• [TASK DETAILS]:
Scan the entries for the word "YOUR" and return every line that has it.

━━━━━━━━

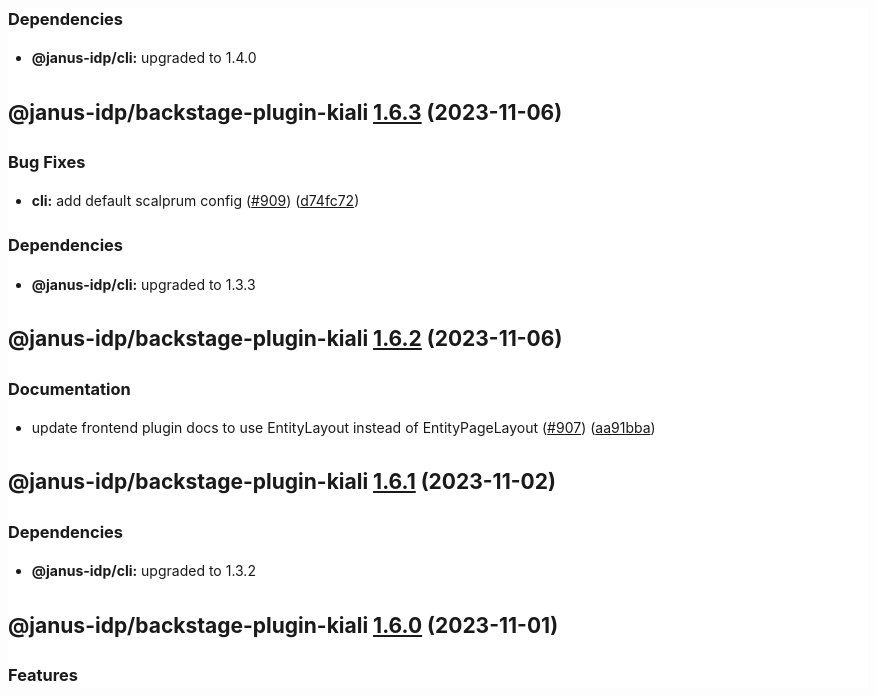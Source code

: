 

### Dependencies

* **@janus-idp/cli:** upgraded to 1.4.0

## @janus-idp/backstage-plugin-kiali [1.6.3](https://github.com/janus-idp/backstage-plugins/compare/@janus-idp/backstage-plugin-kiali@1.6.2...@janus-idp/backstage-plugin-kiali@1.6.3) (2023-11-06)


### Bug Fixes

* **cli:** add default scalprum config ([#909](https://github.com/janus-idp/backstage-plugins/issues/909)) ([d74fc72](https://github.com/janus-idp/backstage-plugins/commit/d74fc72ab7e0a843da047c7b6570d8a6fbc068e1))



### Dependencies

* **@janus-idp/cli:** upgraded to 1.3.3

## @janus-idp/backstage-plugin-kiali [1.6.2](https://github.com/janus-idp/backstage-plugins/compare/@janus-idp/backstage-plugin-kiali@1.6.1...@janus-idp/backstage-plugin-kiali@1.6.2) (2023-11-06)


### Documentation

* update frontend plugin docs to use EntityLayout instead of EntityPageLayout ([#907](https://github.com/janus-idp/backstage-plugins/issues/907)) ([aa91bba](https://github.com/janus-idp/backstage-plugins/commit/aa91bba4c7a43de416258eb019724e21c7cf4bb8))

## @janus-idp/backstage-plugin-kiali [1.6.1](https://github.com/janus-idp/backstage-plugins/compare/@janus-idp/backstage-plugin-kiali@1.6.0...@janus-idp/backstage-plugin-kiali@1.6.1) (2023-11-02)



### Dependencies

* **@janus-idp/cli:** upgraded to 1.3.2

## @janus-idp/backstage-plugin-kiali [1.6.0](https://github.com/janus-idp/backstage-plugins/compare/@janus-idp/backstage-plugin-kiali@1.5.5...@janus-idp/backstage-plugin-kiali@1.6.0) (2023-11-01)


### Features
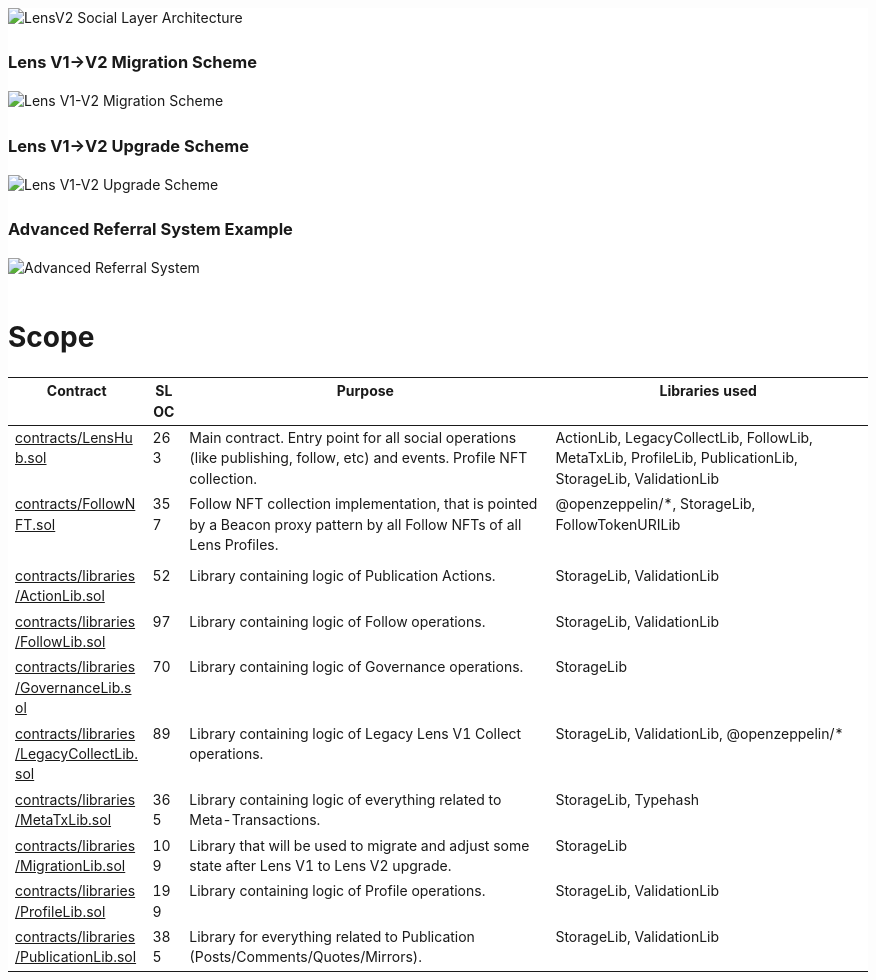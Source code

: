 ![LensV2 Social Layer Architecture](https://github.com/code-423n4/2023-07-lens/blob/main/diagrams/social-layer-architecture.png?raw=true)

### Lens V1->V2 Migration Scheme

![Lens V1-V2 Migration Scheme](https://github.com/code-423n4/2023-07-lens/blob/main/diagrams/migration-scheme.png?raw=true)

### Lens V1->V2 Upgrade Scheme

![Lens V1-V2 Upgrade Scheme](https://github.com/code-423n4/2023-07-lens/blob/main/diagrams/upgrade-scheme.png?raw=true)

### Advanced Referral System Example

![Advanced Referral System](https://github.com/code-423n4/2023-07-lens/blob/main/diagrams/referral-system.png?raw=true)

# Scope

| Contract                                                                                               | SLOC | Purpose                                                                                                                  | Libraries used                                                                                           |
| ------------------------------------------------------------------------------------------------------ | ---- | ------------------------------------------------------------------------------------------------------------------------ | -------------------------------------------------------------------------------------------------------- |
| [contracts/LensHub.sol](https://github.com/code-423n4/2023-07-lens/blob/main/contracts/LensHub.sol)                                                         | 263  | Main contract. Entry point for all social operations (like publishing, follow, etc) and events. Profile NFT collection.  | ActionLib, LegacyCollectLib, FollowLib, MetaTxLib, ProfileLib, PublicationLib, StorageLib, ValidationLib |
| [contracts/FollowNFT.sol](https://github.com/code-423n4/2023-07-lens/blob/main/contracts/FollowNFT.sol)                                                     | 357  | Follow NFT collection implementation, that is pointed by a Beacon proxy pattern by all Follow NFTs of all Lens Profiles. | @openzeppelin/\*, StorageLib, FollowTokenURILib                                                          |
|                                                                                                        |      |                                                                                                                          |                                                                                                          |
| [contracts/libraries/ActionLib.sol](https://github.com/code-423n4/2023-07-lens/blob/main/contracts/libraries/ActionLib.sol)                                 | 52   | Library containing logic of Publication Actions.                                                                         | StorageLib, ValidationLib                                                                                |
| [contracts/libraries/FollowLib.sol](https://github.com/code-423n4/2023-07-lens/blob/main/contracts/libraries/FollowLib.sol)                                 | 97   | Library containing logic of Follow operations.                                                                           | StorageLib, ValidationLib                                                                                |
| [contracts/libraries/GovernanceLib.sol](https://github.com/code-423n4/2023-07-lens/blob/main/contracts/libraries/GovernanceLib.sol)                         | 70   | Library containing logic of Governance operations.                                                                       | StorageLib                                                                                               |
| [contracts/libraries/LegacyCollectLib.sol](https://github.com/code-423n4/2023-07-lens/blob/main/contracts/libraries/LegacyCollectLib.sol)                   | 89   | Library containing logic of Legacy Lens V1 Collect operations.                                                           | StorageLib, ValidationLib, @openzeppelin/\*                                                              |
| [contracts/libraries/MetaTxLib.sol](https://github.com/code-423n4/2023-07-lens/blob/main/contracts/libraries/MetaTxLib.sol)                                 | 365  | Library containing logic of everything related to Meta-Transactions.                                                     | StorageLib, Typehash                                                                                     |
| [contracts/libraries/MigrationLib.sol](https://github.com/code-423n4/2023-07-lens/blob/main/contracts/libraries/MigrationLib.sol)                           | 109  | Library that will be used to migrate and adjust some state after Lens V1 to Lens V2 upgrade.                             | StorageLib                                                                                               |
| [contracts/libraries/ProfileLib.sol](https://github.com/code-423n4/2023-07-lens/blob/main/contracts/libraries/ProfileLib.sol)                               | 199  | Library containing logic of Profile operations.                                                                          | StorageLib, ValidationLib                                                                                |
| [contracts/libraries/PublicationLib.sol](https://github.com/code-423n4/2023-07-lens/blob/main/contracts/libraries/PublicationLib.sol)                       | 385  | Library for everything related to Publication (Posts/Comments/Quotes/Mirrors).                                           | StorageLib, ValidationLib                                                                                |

━━━━━━━━

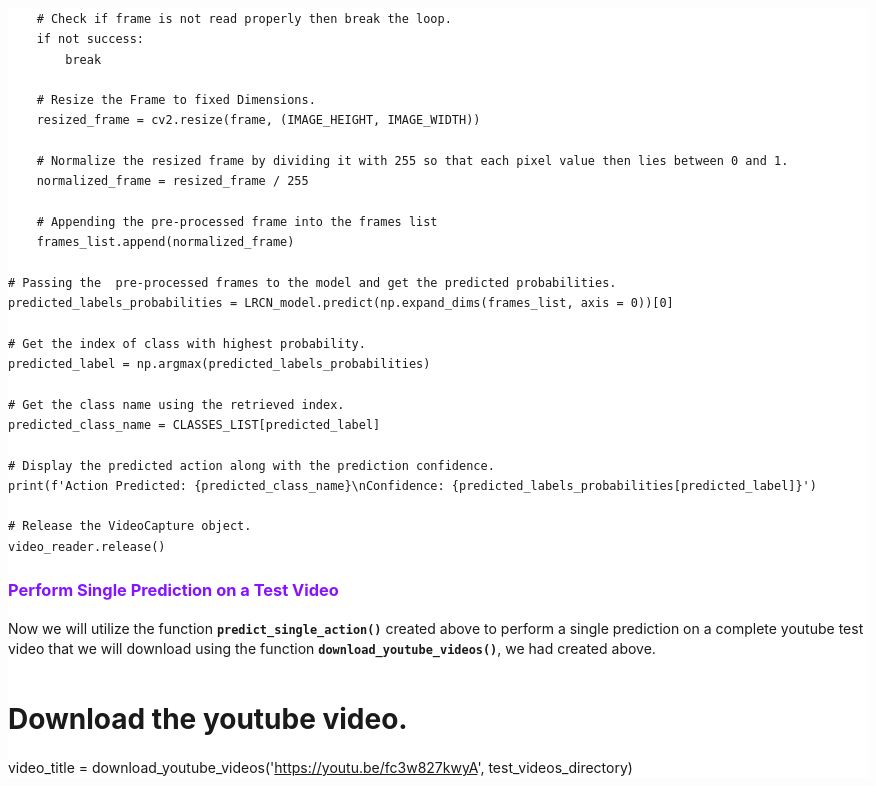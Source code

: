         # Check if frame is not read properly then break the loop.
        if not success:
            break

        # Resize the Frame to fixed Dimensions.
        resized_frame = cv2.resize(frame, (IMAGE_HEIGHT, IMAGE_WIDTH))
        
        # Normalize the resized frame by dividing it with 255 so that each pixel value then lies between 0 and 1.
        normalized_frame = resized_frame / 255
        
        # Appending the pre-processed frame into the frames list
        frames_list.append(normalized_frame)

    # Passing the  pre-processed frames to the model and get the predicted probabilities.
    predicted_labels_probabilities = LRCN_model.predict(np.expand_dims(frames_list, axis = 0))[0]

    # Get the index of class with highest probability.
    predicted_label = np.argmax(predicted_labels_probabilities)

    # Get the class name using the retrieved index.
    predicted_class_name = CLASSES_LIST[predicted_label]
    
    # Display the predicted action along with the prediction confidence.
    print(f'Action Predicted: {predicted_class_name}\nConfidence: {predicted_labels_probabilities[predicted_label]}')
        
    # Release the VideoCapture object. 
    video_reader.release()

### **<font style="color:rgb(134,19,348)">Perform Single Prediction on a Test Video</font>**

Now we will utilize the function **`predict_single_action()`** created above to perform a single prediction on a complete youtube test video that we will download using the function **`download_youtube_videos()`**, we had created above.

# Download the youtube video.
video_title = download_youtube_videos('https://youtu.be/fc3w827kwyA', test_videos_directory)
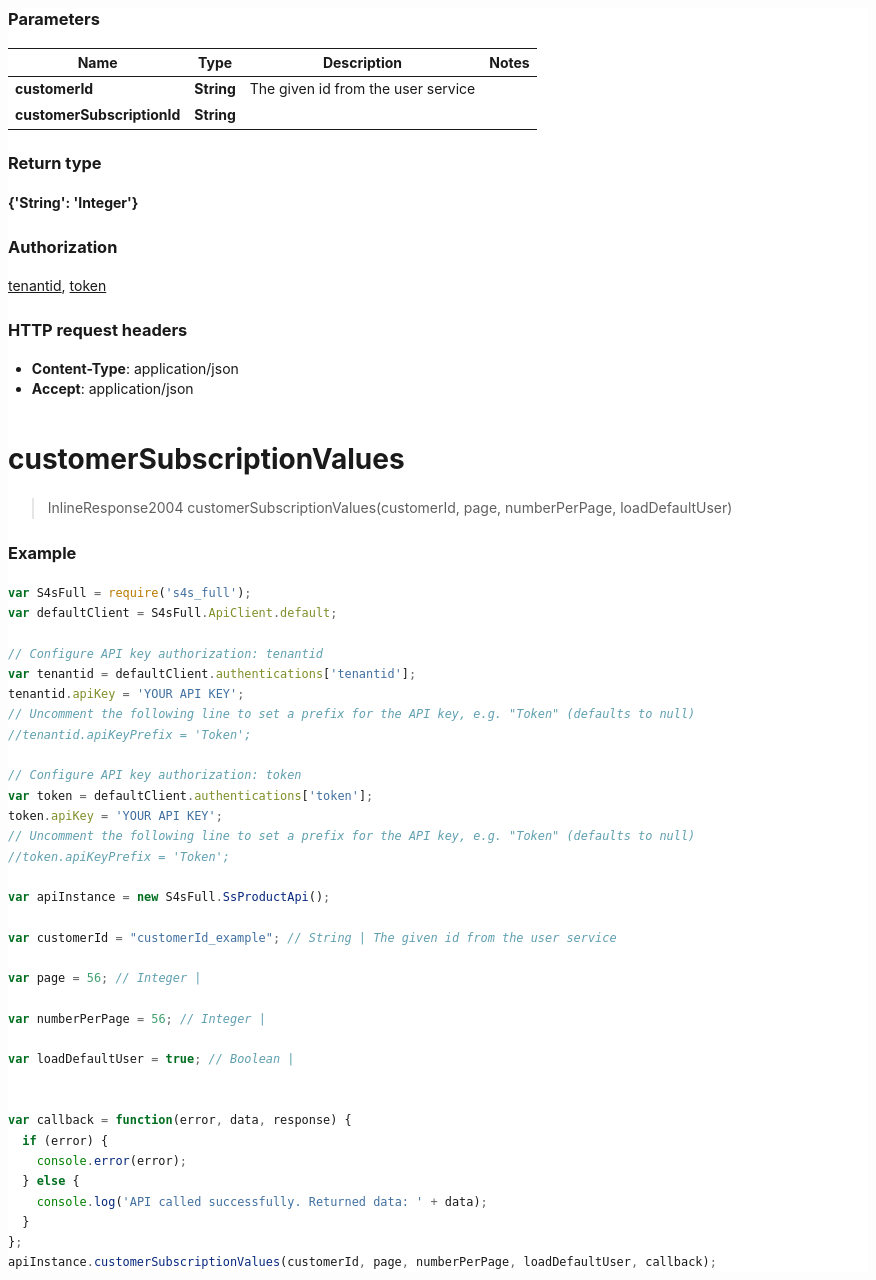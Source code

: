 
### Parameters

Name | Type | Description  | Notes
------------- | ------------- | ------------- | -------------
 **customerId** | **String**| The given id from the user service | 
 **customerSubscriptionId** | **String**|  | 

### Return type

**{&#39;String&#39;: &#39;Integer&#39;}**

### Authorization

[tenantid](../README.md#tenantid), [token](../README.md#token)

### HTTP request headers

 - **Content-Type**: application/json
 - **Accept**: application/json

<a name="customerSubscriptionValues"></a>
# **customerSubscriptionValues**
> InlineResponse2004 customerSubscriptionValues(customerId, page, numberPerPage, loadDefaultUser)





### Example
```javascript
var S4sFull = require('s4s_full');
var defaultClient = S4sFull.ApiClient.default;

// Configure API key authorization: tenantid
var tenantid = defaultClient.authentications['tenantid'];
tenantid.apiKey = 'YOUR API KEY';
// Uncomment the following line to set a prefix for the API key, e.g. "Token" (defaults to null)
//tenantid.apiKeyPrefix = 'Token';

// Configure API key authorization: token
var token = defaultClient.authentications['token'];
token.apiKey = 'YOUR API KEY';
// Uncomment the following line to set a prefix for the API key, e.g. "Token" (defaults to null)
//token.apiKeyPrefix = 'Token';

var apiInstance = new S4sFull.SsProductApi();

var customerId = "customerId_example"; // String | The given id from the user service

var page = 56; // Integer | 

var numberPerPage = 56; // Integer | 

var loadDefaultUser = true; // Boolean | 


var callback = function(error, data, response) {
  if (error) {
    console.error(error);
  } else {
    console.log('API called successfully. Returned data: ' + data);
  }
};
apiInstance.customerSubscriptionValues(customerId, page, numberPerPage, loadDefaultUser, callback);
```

━━━━━━━━

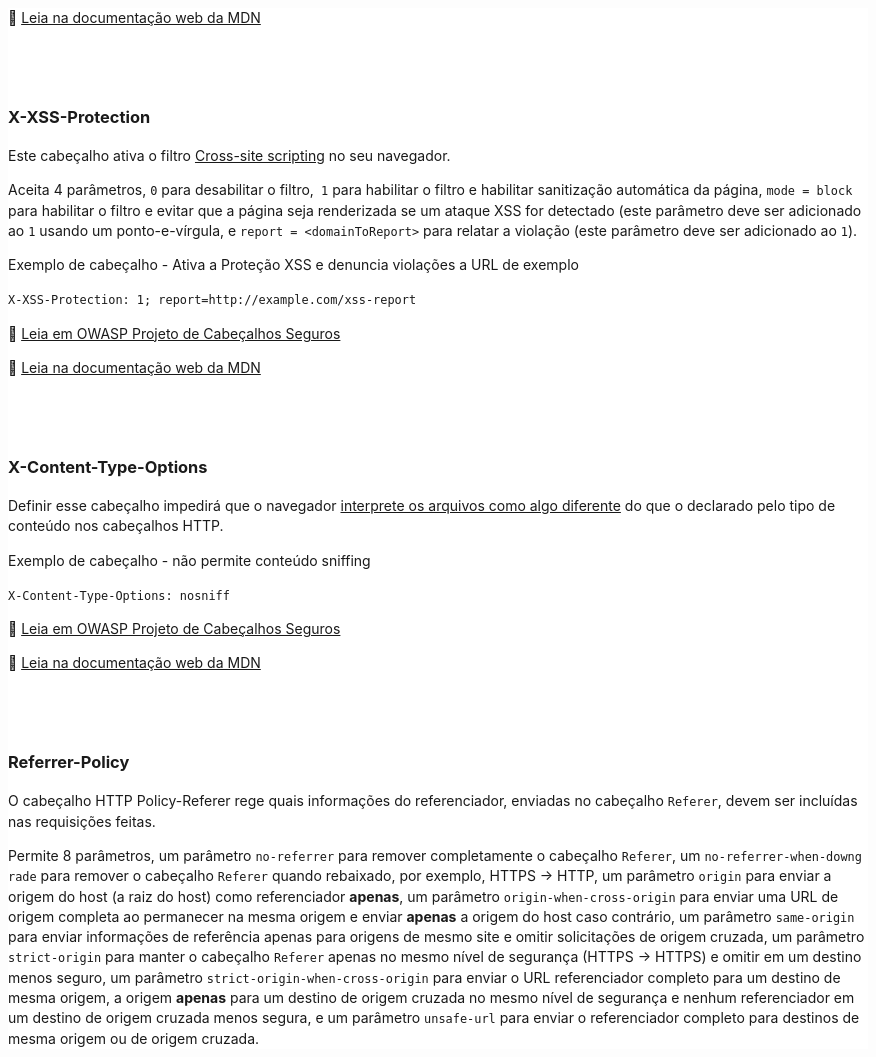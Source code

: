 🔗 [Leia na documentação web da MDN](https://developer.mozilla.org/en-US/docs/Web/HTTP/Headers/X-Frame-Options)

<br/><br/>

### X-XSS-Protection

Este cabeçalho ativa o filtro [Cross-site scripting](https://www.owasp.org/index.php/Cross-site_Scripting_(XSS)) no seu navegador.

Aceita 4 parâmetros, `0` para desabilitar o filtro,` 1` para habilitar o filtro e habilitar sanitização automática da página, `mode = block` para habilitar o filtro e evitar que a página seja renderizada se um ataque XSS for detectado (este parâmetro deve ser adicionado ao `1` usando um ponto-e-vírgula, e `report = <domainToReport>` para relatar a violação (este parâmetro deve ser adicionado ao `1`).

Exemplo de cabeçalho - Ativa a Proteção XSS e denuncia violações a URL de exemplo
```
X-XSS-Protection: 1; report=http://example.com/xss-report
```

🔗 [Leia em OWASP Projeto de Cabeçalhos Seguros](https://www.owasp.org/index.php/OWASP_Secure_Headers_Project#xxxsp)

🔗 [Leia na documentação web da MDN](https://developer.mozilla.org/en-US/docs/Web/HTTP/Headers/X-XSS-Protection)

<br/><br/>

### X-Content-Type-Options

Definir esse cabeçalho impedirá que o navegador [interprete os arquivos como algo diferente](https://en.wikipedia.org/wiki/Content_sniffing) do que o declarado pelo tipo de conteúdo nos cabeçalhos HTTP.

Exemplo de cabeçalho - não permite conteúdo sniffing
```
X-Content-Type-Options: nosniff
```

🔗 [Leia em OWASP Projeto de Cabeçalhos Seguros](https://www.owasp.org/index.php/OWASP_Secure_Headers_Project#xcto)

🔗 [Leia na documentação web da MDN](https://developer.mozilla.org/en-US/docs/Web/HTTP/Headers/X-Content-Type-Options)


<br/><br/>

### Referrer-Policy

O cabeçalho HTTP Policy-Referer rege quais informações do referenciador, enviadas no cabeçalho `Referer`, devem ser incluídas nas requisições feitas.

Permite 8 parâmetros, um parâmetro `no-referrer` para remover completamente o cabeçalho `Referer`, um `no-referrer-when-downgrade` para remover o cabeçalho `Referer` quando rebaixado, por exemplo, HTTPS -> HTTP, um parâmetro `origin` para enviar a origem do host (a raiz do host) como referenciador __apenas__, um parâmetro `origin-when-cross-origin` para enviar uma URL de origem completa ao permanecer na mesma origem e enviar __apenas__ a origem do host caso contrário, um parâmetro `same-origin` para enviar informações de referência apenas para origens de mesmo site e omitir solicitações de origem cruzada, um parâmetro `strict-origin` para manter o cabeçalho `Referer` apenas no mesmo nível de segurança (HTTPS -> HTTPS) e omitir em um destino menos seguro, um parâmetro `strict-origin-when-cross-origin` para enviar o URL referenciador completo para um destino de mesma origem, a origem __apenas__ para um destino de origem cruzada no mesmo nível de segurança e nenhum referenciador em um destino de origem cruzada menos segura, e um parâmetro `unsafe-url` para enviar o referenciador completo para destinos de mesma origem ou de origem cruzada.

━━━━━━━━

• [EXERCISE SOLUTION]:
tenantid.apiKey = 'YOUR API KEY';
token.apiKey = 'YOUR API KEY';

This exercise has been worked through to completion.